SAMARINDA.NIAGA.ASIA — Pakem atau pola tradisi teater Mamanda ternyata tidak sama dengan Sandiwara Mamanda (Sandima), meski sama-sama sebagai seni pertunjukan tradisional.
Ihwal itu diungkap seniman teater Irwan Darmansyah di hadapan peserta Workshop Mamanda garapan Teater Citra Tepian Samarinda, di Wadah Bahimung, Taman Budaya Kaltim, Samarinda, Kamis 29 Agustus 2024.
Pada kegiatan yang dibuka Kepala Balai Pelestarian Kebudayaan (BPK) Kaltim-Kaltara Titit Lestari, Irwan Darmansyah menyebut Sandima adalah turunan dari Mamanda.
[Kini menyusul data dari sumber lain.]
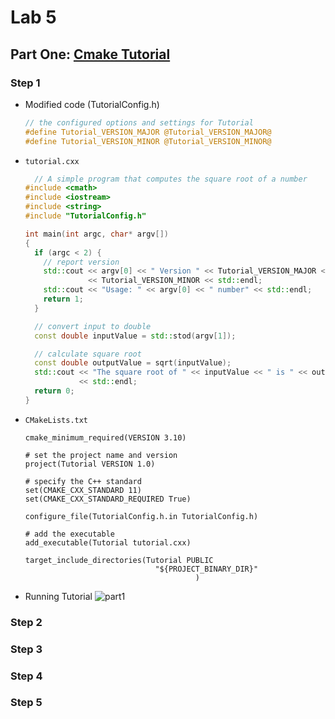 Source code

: # Lab 5

## Part One: [Cmake Tutorial](https://cmake.org/cmake/help/latest/guide/tutorial/index.html) 
### Step 1
* Modified code (TutorialConfig.h)
  ```h
  // the configured options and settings for Tutorial
  #define Tutorial_VERSION_MAJOR @Tutorial_VERSION_MAJOR@
  #define Tutorial_VERSION_MINOR @Tutorial_VERSION_MINOR@
  ```
* `tutorial.cxx`
  ```c++
    // A simple program that computes the square root of a number
  #include <cmath>
  #include <iostream>
  #include <string>
  #include "TutorialConfig.h"

  int main(int argc, char* argv[])
  {
    if (argc < 2) {
      // report version
      std::cout << argv[0] << " Version " << Tutorial_VERSION_MAJOR << "."
                << Tutorial_VERSION_MINOR << std::endl;
      std::cout << "Usage: " << argv[0] << " number" << std::endl;
      return 1;
    }

    // convert input to double
    const double inputValue = std::stod(argv[1]);

    // calculate square root
    const double outputValue = sqrt(inputValue);
    std::cout << "The square root of " << inputValue << " is " << outputValue
              << std::endl;
    return 0;
  }
  ```
* `CMakeLists.txt`
  ```
  cmake_minimum_required(VERSION 3.10)

  # set the project name and version
  project(Tutorial VERSION 1.0)

  # specify the C++ standard
  set(CMAKE_CXX_STANDARD 11)
  set(CMAKE_CXX_STANDARD_REQUIRED True)

  configure_file(TutorialConfig.h.in TutorialConfig.h)

  # add the executable
  add_executable(Tutorial tutorial.cxx)

  target_include_directories(Tutorial PUBLIC
                               "${PROJECT_BINARY_DIR}"
                                        )
  ```
* Running Tutorial
  ![part1](https://user-images.githubusercontent.com/49171429/174684505-7ef6fc83-24d3-4d4b-b68c-77b9dcebddbb.png)

### Step 2
### Step 3
### Step 4
### Step 5
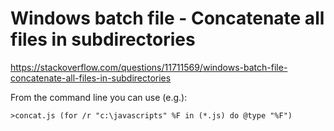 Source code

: # Windows batch file - Concatenate all files in subdirectories

https://stackoverflow.com/questions/11711569/windows-batch-file-concatenate-all-files-in-subdirectories

From the command line you can use (e.g.):
```
>concat.js (for /r "c:\javascripts" %F in (*.js) do @type "%F")
```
“Sandima hasil akulturasi seni teater dari Mamanda. Beberapa bagian ada kesamaan, seperti struktur cerita dan penokohan. Namun ada beberapa pakem atau pola tradisi Mamanda tidak ada di dalam Sandima,” kata Wawan Timor, sapaan akrab Irwan Darmansyah di dunia teater Kaltim.
Wawan menyebut, pakem-pakem yang ‘hilang’ dari Mamanda itu ada pada ‘beladun’ dan beberapa lagu yang dibawakan raja, permaisuri, putri dan tokoh lainnya. Termasuk, stilisasi gerak para tokoh dan musik.
“Di Sandima tidak ada itu. Karena tidak ada, maka di tahun ‘70-an para senimannya di Samarinda menamakannya Sandiwara Mamanda atau Sandima. Dan memang, Sandima hanya tumbuh dan berkembang di Samarinda hingga sekarang,” ujarnya.
Di Kaltim, lanjut Wawan, hanya dua daerah yang masih mempunyai pakem Mamanda lengkap, yakni Mamanda Berau dan Mamanda Kutai.
“Yang membedakan cuma di bahasa pengantar, yakni bahasa Kutai dan bahasa Berau,” sebut Wawan.
Kendati begitu, Wawan tidak mempersoalkan perbedaan antara Mamanda yang datang dari Kalimantan Selatan, dan Sandima dari Samarinda atau Mamanda Kutai dan Berau.
“Karena mempunyai roh yang sama,” imbuhnya.